◆ Task statement
From the data below, set down exactly the lines between the one holding "state 从MASTER 改为" and the one holding "脚本内容是不需要修改的，直接上传到指定目录就行。", inclusive, and no others.

Start of Material shown

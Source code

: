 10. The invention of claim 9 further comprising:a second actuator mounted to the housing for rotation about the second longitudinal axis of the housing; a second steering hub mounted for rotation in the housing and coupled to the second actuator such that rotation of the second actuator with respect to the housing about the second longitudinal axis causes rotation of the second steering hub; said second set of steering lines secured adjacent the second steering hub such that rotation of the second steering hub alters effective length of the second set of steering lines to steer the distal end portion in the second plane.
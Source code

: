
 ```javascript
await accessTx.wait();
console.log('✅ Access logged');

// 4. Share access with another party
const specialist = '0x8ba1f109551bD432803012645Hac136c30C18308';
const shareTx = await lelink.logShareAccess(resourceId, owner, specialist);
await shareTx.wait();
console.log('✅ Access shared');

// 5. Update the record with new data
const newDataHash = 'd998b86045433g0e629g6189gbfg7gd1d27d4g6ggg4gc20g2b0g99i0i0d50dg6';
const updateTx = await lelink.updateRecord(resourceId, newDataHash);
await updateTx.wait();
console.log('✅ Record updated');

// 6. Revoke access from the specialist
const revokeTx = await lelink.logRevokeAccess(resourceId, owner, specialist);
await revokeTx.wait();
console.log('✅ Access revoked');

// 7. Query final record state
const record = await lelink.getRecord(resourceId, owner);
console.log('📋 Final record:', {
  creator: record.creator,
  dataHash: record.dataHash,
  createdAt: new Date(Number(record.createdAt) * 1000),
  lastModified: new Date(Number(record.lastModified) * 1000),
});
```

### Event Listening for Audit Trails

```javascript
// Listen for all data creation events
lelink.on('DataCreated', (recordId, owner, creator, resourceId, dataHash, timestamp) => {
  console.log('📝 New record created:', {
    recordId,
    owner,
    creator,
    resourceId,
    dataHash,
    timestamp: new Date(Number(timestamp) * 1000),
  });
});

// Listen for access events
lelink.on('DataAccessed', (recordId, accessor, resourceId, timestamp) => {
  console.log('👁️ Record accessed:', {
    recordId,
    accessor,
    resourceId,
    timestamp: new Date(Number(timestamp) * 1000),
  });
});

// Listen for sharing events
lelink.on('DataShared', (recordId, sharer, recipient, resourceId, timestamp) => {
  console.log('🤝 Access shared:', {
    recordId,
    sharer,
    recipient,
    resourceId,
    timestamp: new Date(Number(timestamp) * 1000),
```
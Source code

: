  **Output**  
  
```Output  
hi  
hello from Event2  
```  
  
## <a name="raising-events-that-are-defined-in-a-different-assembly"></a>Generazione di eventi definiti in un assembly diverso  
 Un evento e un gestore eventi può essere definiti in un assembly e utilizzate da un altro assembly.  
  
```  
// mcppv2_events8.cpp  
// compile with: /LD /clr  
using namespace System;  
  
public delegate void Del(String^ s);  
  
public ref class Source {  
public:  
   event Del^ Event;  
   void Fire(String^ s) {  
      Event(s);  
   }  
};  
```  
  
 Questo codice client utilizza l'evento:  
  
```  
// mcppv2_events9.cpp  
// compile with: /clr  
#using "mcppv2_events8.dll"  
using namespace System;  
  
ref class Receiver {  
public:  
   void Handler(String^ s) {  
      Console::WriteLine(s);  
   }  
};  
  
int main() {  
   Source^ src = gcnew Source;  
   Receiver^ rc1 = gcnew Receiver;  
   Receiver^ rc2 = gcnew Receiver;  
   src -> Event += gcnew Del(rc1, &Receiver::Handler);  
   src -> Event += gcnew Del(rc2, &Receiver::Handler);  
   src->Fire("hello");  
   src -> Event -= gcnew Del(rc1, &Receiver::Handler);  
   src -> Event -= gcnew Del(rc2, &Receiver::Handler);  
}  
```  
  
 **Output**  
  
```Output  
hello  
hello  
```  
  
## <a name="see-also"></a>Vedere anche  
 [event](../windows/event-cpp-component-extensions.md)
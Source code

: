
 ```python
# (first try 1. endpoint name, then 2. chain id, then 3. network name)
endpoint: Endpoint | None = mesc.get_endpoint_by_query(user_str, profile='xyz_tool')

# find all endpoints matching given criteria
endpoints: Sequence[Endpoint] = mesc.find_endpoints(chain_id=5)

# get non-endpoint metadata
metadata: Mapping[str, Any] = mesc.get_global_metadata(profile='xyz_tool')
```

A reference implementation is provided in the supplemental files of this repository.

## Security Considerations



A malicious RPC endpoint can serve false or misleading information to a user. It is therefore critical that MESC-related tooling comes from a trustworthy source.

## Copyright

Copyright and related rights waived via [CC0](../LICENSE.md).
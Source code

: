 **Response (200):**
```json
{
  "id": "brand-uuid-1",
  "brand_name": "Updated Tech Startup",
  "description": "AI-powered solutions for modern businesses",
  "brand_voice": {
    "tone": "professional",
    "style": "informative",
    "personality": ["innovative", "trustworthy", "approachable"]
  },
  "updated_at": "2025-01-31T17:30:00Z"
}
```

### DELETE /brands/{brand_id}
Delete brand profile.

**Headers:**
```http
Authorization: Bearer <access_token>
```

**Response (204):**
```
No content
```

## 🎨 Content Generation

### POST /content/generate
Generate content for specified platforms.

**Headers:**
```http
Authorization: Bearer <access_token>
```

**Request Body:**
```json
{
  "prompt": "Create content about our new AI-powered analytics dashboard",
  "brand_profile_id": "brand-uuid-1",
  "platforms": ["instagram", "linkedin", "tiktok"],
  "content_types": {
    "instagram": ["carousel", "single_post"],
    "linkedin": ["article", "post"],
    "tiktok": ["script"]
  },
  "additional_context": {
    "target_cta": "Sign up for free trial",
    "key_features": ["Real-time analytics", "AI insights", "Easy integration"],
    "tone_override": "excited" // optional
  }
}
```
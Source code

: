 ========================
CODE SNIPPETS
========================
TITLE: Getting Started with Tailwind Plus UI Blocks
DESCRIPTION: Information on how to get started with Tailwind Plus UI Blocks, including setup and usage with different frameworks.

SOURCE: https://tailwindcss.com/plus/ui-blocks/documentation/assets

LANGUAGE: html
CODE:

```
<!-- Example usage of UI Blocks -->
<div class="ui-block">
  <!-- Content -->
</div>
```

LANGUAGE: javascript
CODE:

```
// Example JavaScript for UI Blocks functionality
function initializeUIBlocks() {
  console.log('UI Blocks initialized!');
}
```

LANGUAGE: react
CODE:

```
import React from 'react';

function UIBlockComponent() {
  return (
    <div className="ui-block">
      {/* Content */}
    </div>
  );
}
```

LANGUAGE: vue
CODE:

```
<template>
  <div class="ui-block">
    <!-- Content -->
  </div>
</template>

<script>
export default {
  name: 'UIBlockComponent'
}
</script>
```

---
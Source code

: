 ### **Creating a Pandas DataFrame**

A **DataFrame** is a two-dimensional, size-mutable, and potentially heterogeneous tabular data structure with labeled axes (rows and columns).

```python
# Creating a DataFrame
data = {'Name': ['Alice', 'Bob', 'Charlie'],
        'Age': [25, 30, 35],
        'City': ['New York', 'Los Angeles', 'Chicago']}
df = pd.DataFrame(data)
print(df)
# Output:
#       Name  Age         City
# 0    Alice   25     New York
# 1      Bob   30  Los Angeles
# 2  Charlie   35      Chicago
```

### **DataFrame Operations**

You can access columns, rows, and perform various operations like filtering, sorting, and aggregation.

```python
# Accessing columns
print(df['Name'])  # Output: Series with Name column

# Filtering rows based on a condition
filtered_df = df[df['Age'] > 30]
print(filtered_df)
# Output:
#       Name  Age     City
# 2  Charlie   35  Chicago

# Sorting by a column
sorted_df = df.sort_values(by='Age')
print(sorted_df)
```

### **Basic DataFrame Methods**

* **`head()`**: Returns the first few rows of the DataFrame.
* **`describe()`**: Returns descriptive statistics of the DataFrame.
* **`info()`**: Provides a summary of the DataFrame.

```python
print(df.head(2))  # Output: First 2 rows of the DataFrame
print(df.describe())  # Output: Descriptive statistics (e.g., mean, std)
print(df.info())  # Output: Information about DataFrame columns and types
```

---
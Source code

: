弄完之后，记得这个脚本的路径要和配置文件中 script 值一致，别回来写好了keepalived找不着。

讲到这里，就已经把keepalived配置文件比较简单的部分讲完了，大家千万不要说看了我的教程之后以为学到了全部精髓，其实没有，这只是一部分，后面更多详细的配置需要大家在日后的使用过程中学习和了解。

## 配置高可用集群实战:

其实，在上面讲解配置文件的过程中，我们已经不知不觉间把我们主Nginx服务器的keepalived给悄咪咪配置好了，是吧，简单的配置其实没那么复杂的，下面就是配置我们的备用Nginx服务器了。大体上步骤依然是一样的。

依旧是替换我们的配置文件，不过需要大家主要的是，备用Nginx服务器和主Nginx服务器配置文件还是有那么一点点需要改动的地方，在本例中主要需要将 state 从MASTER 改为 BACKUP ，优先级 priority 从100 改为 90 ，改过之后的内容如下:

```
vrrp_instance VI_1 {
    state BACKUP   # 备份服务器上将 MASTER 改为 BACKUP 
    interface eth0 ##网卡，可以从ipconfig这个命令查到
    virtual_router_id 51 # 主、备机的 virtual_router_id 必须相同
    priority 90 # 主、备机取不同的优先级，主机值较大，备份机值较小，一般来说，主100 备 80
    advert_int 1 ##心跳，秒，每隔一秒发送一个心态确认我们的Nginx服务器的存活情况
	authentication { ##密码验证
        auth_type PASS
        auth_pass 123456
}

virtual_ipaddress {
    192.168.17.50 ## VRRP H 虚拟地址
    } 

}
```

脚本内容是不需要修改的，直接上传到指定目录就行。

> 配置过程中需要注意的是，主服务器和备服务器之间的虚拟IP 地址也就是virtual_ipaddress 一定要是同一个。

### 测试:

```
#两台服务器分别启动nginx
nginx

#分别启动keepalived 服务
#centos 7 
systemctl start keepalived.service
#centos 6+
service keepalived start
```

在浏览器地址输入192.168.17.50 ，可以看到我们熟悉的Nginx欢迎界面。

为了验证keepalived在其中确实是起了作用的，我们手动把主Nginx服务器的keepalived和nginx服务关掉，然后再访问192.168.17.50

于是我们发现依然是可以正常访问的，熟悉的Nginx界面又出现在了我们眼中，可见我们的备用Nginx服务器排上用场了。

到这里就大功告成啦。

End of Material shown

◆ Task solution
依旧是替换我们的配置文件，不过需要大家主要的是，备用Nginx服务器和主Nginx服务器配置文件还是有那么一点点需要改动的地方，在本例中主要需要将 state 从MASTER 改为 BACKUP ，优先级 priority 从100 改为 90 ，改过之后的内容如下:

```
vrrp_instance VI_1 {
    state BACKUP   # 备份服务器上将 MASTER 改为 BACKUP 
    interface eth0 ##网卡，可以从ipconfig这个命令查到
    virtual_router_id 51 # 主、备机的 virtual_router_id 必须相同
    priority 90 # 主、备机取不同的优先级，主机值较大，备份机值较小，一般来说，主100 备 80
    advert_int 1 ##心跳，秒，每隔一秒发送一个心态确认我们的Nginx服务器的存活情况
	authentication { ##密码验证
        auth_type PASS
        auth_pass 123456
}

virtual_ipaddress {
    192.168.17.50 ## VRRP H 虚拟地址
    } 

}
```

脚本内容是不需要修改的，直接上传到指定目录就行。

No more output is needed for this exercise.